Claro que el tiempo del viaje mítico había encontrado su punto de partida en el asom­­bro. El sujeto del mito se caracterizó por una cierta atonía, durante la cual el recorrido viajero suponía el permanente retorno de lo mismo. El tiempo his­­tó­rico pro­cedió luego del mito mediante una re­cu­peración del tono men­tal per­di­do con el asombro. Aquí el sujeto entraba en lo que He­gel llamó la «pasión» de la his­toria. Era la conti­nui­dad narrativa de un viaje que al in­trodu­cir la di­fe­rencia en su guión se dirigía hacia la Alteridad radical. Ahora, sin embargo, la inaca­ba­ble cri­sis post ha echado sus raíces en una operación nunca ultimada. Por­que practica el relevo de la pasión histórica mediante una pulsión meta­histórica. La fa­cilidad para via­jar y la expansión del tu­ris­mo, unido al pro­gre­sivo empequeñecimiento de nuestro ámbito vi­tal, anulan hoy la au­téntica aven­tu­ra. Y aparece en su lugar la retórica de un exotis­mo prêt à porter, bien dis­pues­to y permanente. Que­dan abiertas con ello las compuertas para el en­cuen­tro con esa Al­teridad temible que anida en no­sotros mismos y nos corroe. Inyecta­da en la historia, la figura pulsional de un Otro abyecto li­quida la con­ti­nui­dad de la razón con la discon­ti­nuidad de la pasión. La na­rración his­tó­rica se des­hace con una discursividad frag­men­ta­ria y difusa que co­rresponde al arte. Por eso el tiempo del calen­da­rio regulador de la vida en co­lectividad de­ja paso a todas las for­mas posibles de un des­tiem­po que es personal y de carácter es­tético. Y en este destiempo la li­ber­tad ya no es concebida como un ob­jetivo trenzado con la acción, sino como un don necesario y determinante para nues­tra actividad vital.

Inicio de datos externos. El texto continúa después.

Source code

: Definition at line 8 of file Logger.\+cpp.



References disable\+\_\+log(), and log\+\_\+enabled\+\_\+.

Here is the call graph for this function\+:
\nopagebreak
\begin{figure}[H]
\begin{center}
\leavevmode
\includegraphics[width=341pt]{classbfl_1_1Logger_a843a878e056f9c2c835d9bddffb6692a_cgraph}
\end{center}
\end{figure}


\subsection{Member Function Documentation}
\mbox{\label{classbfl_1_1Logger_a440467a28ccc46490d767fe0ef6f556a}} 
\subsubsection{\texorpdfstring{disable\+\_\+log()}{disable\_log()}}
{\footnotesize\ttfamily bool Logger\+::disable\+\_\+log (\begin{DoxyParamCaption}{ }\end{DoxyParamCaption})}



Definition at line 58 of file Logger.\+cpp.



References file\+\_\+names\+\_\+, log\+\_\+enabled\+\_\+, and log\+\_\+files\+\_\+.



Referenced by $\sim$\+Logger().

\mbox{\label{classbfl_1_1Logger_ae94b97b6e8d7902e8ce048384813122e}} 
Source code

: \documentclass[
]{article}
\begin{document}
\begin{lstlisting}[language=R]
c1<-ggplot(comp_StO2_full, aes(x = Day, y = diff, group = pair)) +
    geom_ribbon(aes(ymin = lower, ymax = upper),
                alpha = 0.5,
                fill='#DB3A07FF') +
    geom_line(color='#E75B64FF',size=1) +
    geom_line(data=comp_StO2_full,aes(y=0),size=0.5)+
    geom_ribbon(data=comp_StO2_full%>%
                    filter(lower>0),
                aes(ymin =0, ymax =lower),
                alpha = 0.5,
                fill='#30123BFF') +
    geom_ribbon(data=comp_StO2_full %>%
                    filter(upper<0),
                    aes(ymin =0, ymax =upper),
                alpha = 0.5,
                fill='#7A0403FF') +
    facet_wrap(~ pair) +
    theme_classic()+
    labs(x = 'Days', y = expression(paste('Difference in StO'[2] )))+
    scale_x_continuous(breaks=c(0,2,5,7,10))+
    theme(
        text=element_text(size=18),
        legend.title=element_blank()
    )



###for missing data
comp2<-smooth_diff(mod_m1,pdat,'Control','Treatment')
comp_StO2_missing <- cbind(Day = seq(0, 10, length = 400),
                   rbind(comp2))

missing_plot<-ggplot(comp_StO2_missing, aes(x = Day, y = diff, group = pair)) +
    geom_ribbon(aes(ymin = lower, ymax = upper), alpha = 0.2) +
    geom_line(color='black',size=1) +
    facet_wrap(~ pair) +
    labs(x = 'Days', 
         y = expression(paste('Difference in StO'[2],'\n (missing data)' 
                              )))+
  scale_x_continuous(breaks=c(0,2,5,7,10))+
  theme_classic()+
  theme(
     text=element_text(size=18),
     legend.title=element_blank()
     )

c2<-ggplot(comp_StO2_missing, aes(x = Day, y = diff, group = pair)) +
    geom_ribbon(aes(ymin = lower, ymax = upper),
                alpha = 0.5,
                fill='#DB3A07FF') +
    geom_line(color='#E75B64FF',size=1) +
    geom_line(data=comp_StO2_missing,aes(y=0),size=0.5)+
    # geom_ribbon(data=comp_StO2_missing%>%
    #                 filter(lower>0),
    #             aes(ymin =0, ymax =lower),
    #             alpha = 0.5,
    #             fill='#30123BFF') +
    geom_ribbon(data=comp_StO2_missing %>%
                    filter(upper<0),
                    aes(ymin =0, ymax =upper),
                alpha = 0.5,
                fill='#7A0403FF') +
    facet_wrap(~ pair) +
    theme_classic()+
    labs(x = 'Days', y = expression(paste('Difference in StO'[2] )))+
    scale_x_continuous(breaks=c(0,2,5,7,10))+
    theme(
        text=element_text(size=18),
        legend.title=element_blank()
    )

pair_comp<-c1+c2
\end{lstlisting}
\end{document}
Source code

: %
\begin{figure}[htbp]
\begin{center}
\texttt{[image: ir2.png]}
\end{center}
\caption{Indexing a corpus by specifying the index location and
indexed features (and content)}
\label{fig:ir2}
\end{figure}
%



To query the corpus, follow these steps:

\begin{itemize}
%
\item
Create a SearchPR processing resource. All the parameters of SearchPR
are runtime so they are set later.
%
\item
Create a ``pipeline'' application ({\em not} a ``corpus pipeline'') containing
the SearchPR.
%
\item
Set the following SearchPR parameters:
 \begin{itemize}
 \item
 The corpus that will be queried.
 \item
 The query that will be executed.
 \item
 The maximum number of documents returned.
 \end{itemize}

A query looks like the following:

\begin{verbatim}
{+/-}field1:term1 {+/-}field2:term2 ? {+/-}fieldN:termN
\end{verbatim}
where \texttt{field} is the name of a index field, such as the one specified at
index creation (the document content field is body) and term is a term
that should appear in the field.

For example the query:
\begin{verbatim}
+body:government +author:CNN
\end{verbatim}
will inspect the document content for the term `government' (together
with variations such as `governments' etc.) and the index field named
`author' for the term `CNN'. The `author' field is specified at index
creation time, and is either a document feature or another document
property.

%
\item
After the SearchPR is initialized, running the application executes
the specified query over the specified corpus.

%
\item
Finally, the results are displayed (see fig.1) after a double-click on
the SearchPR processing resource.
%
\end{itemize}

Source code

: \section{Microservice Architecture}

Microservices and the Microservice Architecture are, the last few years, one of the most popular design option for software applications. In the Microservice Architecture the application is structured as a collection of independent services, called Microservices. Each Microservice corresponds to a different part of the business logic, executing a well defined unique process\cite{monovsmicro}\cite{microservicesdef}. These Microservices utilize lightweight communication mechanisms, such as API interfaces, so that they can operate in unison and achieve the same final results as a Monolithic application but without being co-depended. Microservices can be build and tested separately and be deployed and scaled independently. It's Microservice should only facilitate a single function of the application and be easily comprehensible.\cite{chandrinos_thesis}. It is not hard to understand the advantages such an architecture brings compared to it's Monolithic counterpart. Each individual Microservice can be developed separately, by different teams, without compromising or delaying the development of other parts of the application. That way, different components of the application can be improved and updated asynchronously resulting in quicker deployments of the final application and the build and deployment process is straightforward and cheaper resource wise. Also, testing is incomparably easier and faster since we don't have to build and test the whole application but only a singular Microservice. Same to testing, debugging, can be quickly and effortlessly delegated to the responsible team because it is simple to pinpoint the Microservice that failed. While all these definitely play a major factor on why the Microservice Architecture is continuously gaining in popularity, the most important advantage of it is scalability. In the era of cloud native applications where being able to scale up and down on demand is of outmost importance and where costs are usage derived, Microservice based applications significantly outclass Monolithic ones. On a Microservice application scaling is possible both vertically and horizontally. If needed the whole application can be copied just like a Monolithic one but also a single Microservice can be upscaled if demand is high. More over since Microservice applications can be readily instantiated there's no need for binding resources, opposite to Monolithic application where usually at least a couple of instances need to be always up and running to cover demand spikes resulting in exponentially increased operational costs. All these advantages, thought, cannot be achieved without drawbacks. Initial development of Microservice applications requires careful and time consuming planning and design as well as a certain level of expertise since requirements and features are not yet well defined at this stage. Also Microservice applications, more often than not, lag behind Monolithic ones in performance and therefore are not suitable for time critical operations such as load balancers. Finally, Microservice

¿Qué es ahora nuestra actual pasión por la «transparencia» ética, sino una va­ria­ción de la limpieza estética? Porque transparencia o limpieza no son términos éticos, sino es­té­ticos. ¿Qué indica esa pasión por desatascar ju­di­cial­mente las «alcanta­rillas» del Estado? ¿Es un deseo de verdad y honestidad? Hay polí­ti­cos hones­tos, incluso argumentaciones públicas deudoras de la verdad. ¿Pe­ro cuándo se ha vis­to que ninguna de es­tas dos cosas le sirva al Estado de sostén, si el pro­pio Platón, perseguidor im­pe­ni­tente de la false­dad y la apariencia, re­conocía la importancia de la mentira para el buen go­bierno de la polis? Ocurre pues que nuestro actual in­terés por la lim­pieza y la trans­parencia se disfraza de preocupación ética, aunque en realidad pro­ceda de una pa­sión estetizante que rechaza el mal olor pero se recrea en el escán­dalo.
Como se ha dicho tantas veces, lo bello es regular y no huele. Lo gro­tes­co, en cambio, es excitante. El efecto colectivo de esta polaridad es la des­terri­toria­lización. El sujeto está, pero no identifica el lugar como suyo propio. ¿Dón­de estoy?, exclama el via­jero asiduo al despertar en una habitación que no le es familiar, en una cama que no reconoce. Es el desfase entre el cambio de las cosas y nuestra capacidad de adaptación a ellas, es un desnivel entre la metamorfosis continua del entorno y nuestra adaptación mental. Hoy nos trasladamos, pero no viajamos. O viajamos sin trasladarnos. Pero tanto en uno como en otro caso, nuestra mirada sobre el mundo es irremediablemen­te turística.